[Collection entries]
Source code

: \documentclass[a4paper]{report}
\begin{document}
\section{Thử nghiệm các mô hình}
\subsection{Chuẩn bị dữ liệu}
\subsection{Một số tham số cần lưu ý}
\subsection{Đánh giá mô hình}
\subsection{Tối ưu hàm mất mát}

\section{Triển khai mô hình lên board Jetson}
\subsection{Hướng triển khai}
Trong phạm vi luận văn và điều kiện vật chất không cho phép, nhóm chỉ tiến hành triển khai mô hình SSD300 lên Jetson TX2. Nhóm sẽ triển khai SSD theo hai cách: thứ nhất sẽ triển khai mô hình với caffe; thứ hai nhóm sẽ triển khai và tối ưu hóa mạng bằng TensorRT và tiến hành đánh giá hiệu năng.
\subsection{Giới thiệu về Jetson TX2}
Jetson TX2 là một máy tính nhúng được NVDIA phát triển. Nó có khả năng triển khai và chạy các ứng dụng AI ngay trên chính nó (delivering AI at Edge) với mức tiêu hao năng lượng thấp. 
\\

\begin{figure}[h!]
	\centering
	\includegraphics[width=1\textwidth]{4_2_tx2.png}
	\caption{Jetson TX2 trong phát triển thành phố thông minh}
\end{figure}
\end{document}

--

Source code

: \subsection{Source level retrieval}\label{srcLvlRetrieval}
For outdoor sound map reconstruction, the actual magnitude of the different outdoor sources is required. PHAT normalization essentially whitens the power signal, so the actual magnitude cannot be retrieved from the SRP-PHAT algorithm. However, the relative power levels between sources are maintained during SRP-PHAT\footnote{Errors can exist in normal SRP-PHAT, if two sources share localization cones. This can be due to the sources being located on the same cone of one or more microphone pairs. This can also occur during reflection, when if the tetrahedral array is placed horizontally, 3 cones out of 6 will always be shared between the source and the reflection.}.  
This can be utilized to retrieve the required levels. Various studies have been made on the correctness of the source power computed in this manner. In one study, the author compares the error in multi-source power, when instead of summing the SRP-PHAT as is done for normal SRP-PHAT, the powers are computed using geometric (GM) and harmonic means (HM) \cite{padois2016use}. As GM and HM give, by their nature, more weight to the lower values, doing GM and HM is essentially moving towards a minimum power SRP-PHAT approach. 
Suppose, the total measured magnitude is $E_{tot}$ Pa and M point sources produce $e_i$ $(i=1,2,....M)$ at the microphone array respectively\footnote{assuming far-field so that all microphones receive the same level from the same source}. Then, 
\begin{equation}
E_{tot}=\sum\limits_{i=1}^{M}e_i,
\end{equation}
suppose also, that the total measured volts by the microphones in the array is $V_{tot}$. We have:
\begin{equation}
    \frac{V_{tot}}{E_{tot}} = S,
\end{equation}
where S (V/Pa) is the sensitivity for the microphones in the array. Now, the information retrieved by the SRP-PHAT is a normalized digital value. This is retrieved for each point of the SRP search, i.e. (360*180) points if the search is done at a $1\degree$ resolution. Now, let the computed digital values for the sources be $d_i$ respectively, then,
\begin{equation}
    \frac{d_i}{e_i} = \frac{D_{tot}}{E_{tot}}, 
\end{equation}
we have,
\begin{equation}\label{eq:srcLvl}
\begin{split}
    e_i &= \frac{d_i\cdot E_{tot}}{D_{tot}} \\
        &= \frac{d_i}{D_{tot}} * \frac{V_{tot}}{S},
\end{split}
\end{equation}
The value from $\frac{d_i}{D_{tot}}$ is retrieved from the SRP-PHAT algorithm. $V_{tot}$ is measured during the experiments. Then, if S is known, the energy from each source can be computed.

**Task requirements:** What number of lines in the records hold "begin"? Reply with that number alone.

**Exercise output:** 7